Data excerpts:
*** Block opens ***
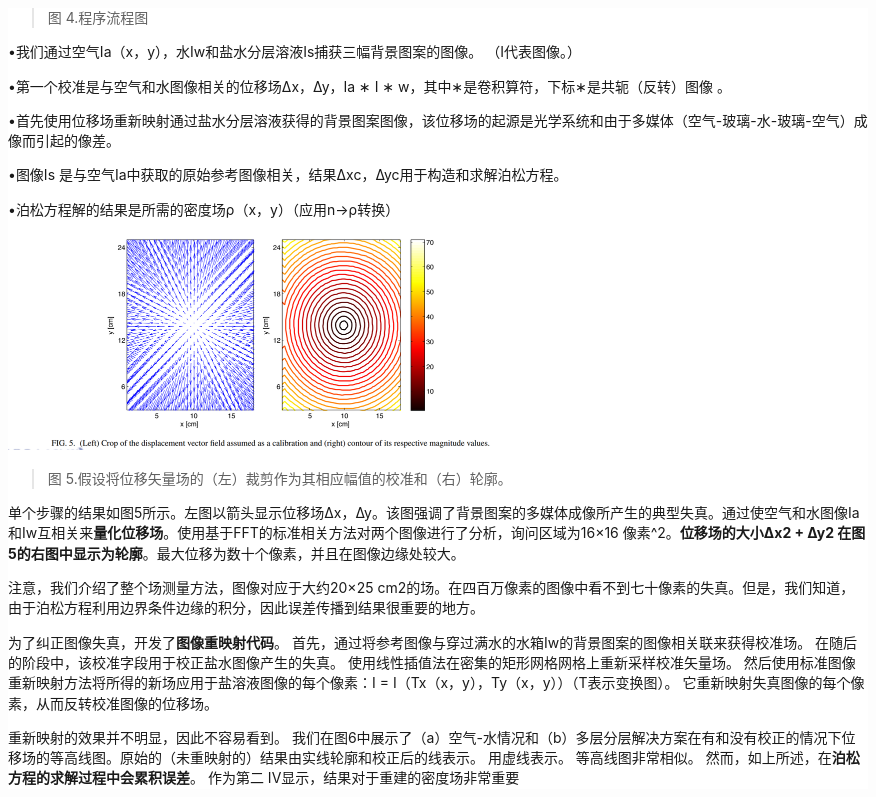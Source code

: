 > 图 4.程序流程图

•我们通过空气Ia（x，y），水Iw和盐水分层溶液Is捕获三幅背景图案的图像。 （I代表图像。）

•第一个校准是与空气和水图像相关的位移场∆x，∆y，Ia ∗ I ∗ w，其中∗是卷积算符，下标∗是共轭（反转）图像 。

•首先使用位移场重新映射通过盐水分层溶液获得的背景图案图像，该位移场的起源是光学系统和由于多媒体（空气-玻璃-水-玻璃-空气）成像而引起的像差。

•图像Is 是与空气Ia中获取的原始参考图像相关，结果Δxc，∆yc用于构造和求解泊松方程。

•泊松方程解的结果是所需的密度场ρ（x，y）（应用n→ρ转换）

<img src="Background oriented schlieren in a density stratified fluid-translation.assets/image-20200404120342068.png" alt="image-20200404120342068" style="zoom:50%;" />

>图 5.假设将位移矢量场的（左）裁剪作为其相应幅值的校准和（右）轮廓。

单个步骤的结果如图5所示。左图以箭头显示位移场∆x，∆y。该图强调了背景图案的多媒体成像所产生的典型失真。通过使空气和水图像Ia和Iw互相关来**量化位移场**。使用基于FFT的标准相关方法对两个图像进行了分析，询问区域为16×16 像素^2。**位移场的大小∆x2 + ∆y2 在图5的右图中显示为轮廓**。最大位移为数十个像素，并且在图像边缘处较大。

注意，我们介绍了整个场测量方法，图像对应于大约20×25 cm2的场。在四百万像素的图像中看不到七十像素的失真。但是，我们知道，由于泊松方程利用边界条件边缘的积分，因此误差传播到结果很重要的地方。

为了纠正图像失真，开发了**图像重映射代码**。 首先，通过将参考图像与穿过满水的水箱Iw的背景图案的图像相关联来获得校准场。 在随后的阶段中，该校准字段用于校正盐水图像产生的失真。 使用线性插值法在密集的矩形网格网格上重新采样校准矢量场。 然后使用标准图像重新映射方法将所得的新场应用于盐溶液图像的每个像素：I = I（Tx（x，y），Ty（x，y））（T表示变换图）。 它重新映射失真图像的每个像素，从而反转校准图像的位移场。

重新映射的效果并不明显，因此不容易看到。 我们在图6中展示了（a）空气-水情况和（b）多层分层解决方案在有和没有校正的情况下位移场的等高线图。原始的（未重映射的）结果由实线轮廓和校正后的线表示。 用虚线表示。 等高线图非常相似。 然而，如上所述，在**泊松方程的求解过程中会累积误差**。 作为第二 IV显示，结果对于重建的密度场非常重要

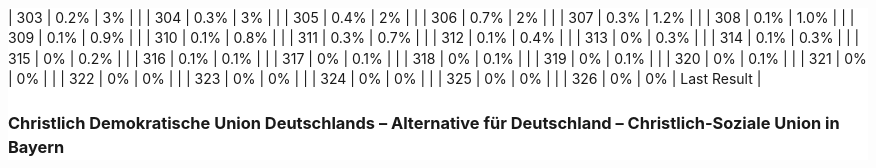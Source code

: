 | 303 | 0.2% | 3% |  |
| 304 | 0.3% | 3% |  |
| 305 | 0.4% | 2% |  |
| 306 | 0.7% | 2% |  |
| 307 | 0.3% | 1.2% |  |
| 308 | 0.1% | 1.0% |  |
| 309 | 0.1% | 0.9% |  |
| 310 | 0.1% | 0.8% |  |
| 311 | 0.3% | 0.7% |  |
| 312 | 0.1% | 0.4% |  |
| 313 | 0% | 0.3% |  |
| 314 | 0.1% | 0.3% |  |
| 315 | 0% | 0.2% |  |
| 316 | 0.1% | 0.1% |  |
| 317 | 0% | 0.1% |  |
| 318 | 0% | 0.1% |  |
| 319 | 0% | 0.1% |  |
| 320 | 0% | 0.1% |  |
| 321 | 0% | 0% |  |
| 322 | 0% | 0% |  |
| 323 | 0% | 0% |  |
| 324 | 0% | 0% |  |
| 325 | 0% | 0% |  |
| 326 | 0% | 0% | Last Result |

### Christlich Demokratische Union Deutschlands – Alternative für Deutschland – Christlich-Soziale Union in Bayern
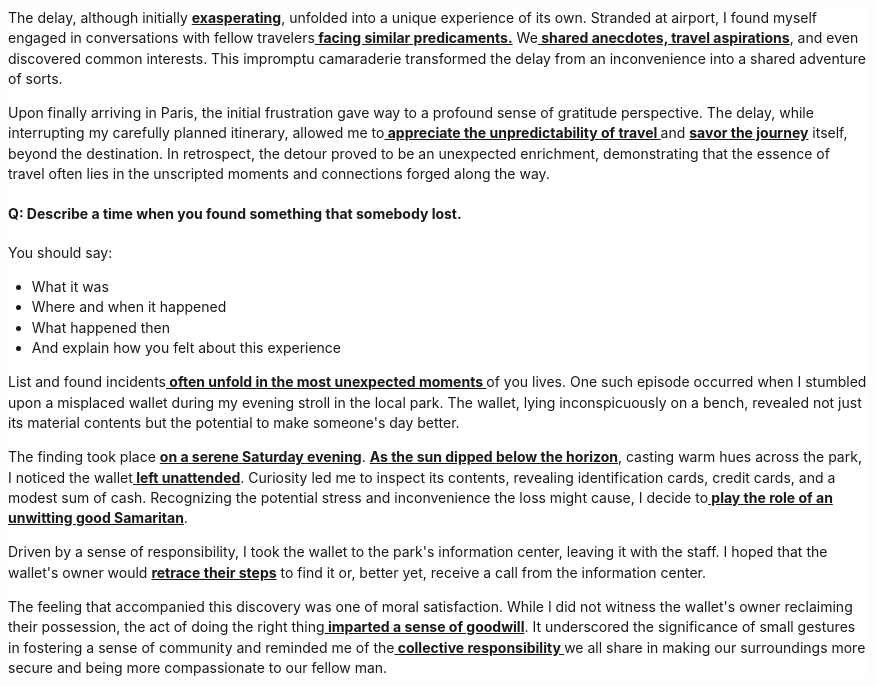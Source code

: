 The delay, although initially <b><u>exasperating</u></b>, unfolded into a unique experience of its own. Stranded at airport, I found myself engaged in conversations with fellow travelers<b><u> facing similar predicaments.</u></b> We<b><u> shared anecdotes, travel aspirations</u></b>, and even discovered common interests. This impromptu camaraderie transformed the delay from an inconvenience into a shared adventure of sorts.

Upon finally arriving in Paris, the initial frustration gave way to a profound sense of gratitude perspective. The delay, while interrupting my carefully planned itinerary, allowed me to<b><u> appreciate the unpredictability of travel </u></b>and <b><u>savor the journey</u></b> itself, beyond the destination. In retrospect, the detour proved to be an unexpected enrichment, demonstrating that the essence of travel often lies in the unscripted moments and connections forged along the way.
#### Q: Describe a time when you found something that somebody lost.
You should say:
- What it was
- Where and when it happened
- What happened then
- And explain how you felt about this experience

 List and found incidents<b><u> often unfold in the most unexpected moments </u></b>of you lives. One such episode occurred when I stumbled upon a misplaced wallet during my evening stroll in the local park. The wallet, lying inconspicuously on a bench, revealed not just its material contents but the potential to make someone's day better.

The finding took place <b><u>on a serene Saturday evening</u></b>. <b><u>As the sun dipped below the horizon</u></b>, casting warm hues across the park, I noticed the wallet<b><u> left unattended</u></b>. Curiosity led me to inspect its contents, revealing identification cards, credit cards, and a modest sum of cash. Recognizing the potential stress and inconvenience the loss might cause, I decide to<b><u> play the role of an unwitting good Samaritan</u></b>.

Driven by a sense of responsibility, I took the wallet to the park's information center, leaving it with the staff. I hoped that the wallet's owner would <b><u>retrace their steps</u></b> to find it or, better yet, receive a call from the information center.

The feeling that accompanied this discovery was one of moral satisfaction. While I did not witness the wallet's owner reclaiming their possession, the act of doing the right thing<b><u> imparted a sense of goodwill</u></b>. It underscored the significance of small gestures in fostering a sense of community and reminded me of the<b><u> collective responsibility </u></b>we all share in making our surroundings more secure and being more compassionate to our fellow man.

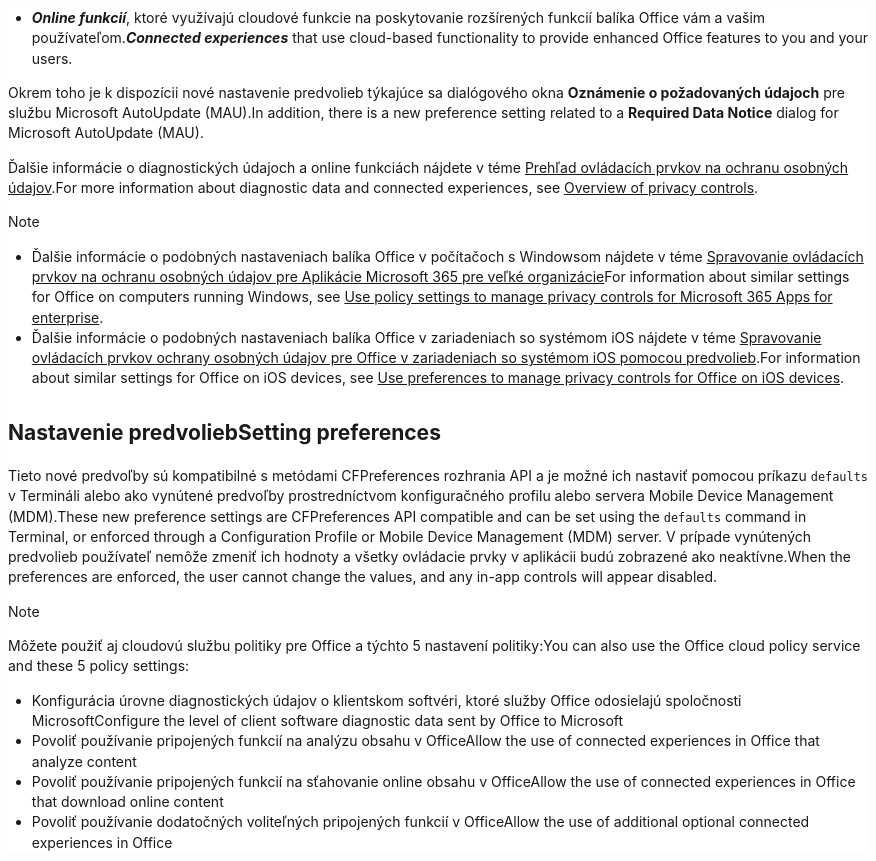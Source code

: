 - <span data-ttu-id="7af93-107">***Online funkcií***, ktoré využívajú cloudové funkcie na poskytovanie rozšírených funkcií balíka Office vám a vašim používateľom.</span><span class="sxs-lookup"><span data-stu-id="7af93-107">***Connected experiences*** that use cloud-based functionality to provide enhanced Office features to you and your users.</span></span>

<span data-ttu-id="7af93-108">Okrem toho je k dispozícii nové nastavenie predvolieb týkajúce sa dialógového okna **Oznámenie o požadovaných údajoch** pre službu Microsoft AutoUpdate (MAU).</span><span class="sxs-lookup"><span data-stu-id="7af93-108">In addition, there is a new preference setting related to a **Required Data Notice** dialog for Microsoft AutoUpdate (MAU).</span></span>

<span data-ttu-id="7af93-109">Ďalšie informácie o diagnostických údajoch a online funkciách nájdete v téme [Prehľad ovládacích prvkov na ochranu osobných údajov](overview-privacy-controls.md).</span><span class="sxs-lookup"><span data-stu-id="7af93-109">For more information about diagnostic data and connected experiences, see [Overview of privacy controls](overview-privacy-controls.md).</span></span>

> [!NOTE]
> - <span data-ttu-id="7af93-110">Ďalšie informácie o podobných nastaveniach balíka Office v počítačoch s Windowsom nájdete v téme [Spravovanie ovládacích prvkov na ochranu osobných údajov pre Aplikácie Microsoft 365 pre veľké organizácie](manage-privacy-controls.md)</span><span class="sxs-lookup"><span data-stu-id="7af93-110">For information about similar settings for Office on computers running Windows, see [Use policy settings to manage privacy controls for Microsoft 365 Apps for enterprise](manage-privacy-controls.md).</span></span>
> - <span data-ttu-id="7af93-111">Ďalšie informácie o podobných nastaveniach balíka Office v zariadeniach so systémom iOS nájdete v téme [Spravovanie ovládacích prvkov ochrany osobných údajov pre Office v zariadeniach so systémom iOS pomocou predvolieb](ios-privacy-preferences.md).</span><span class="sxs-lookup"><span data-stu-id="7af93-111">For information about similar settings for Office on iOS devices, see [Use preferences to manage privacy controls for Office on iOS devices](ios-privacy-preferences.md).</span></span>

## <a name="setting-preferences"></a><span data-ttu-id="7af93-112">Nastavenie predvolieb</span><span class="sxs-lookup"><span data-stu-id="7af93-112">Setting preferences</span></span>

<span data-ttu-id="7af93-113">Tieto nové predvoľby sú kompatibilné s metódami CFPreferences rozhrania API a je možné ich nastaviť pomocou príkazu `defaults` v Termináli alebo ako vynútené predvoľby prostredníctvom konfiguračného profilu alebo servera Mobile Device Management (MDM).</span><span class="sxs-lookup"><span data-stu-id="7af93-113">These new preference settings are CFPreferences API compatible and can be set using the `defaults` command in Terminal, or enforced through a Configuration Profile or Mobile Device Management (MDM) server.</span></span> <span data-ttu-id="7af93-114">V prípade vynútených predvolieb používateľ nemôže zmeniť ich hodnoty a všetky ovládacie prvky v aplikácii budú zobrazené ako neaktívne.</span><span class="sxs-lookup"><span data-stu-id="7af93-114">When the preferences are enforced, the user cannot change the values, and any in-app controls will appear disabled.</span></span>

> [!NOTE]
> <span data-ttu-id="7af93-115">Môžete použiť aj cloudovú službu politiky pre Office a týchto 5 nastavení politiky:</span><span class="sxs-lookup"><span data-stu-id="7af93-115">You can also use the Office cloud policy service and these 5 policy settings:</span></span>
> - <span data-ttu-id="7af93-116">Konfigurácia úrovne diagnostických údajov o klientskom softvéri, ktoré služby Office odosielajú spoločnosti Microsoft</span><span class="sxs-lookup"><span data-stu-id="7af93-116">Configure the level of client software diagnostic data sent by Office to Microsoft</span></span>
> - <span data-ttu-id="7af93-117">Povoliť používanie pripojených funkcií na analýzu obsahu v Office</span><span class="sxs-lookup"><span data-stu-id="7af93-117">Allow the use of connected experiences in Office that analyze content</span></span>
> - <span data-ttu-id="7af93-118">Povoliť používanie pripojených funkcií na sťahovanie online obsahu v Office</span><span class="sxs-lookup"><span data-stu-id="7af93-118">Allow the use of connected experiences in Office that download online content</span></span>
> - <span data-ttu-id="7af93-119">Povoliť používanie dodatočných voliteľných pripojených funkcií v Office</span><span class="sxs-lookup"><span data-stu-id="7af93-119">Allow the use of additional optional connected experiences in Office</span></span>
*** Block closes ***
- REQUIRED WORK -
In the answer, repeat exactly the lines from the top of the entries above through the line with "oriented schlieren in", and leave pictures out of it.

- RESULT -
Source code

: > 图 4.程序流程图

•我们通过空气Ia（x，y），水Iw和盐水分层溶液Is捕获三幅背景图案的图像。 （I代表图像。）

•第一个校准是与空气和水图像相关的位移场∆x，∆y，Ia ∗ I ∗ w，其中∗是卷积算符，下标∗是共轭（反转）图像 。

•首先使用位移场重新映射通过盐水分层溶液获得的背景图案图像，该位移场的起源是光学系统和由于多媒体（空气-玻璃-水-玻璃-空气）成像而引起的像差。

•图像Is 是与空气Ia中获取的原始参考图像相关，结果Δxc，∆yc用于构造和求解泊松方程。

•泊松方程解的结果是所需的密度场ρ（x，y）（应用n→ρ转换）

<img src="Background oriented schlieren in a density stratified fluid-translation.assets/image-20200404120342068.png" alt="image-20200404120342068" style="zoom:50%;" />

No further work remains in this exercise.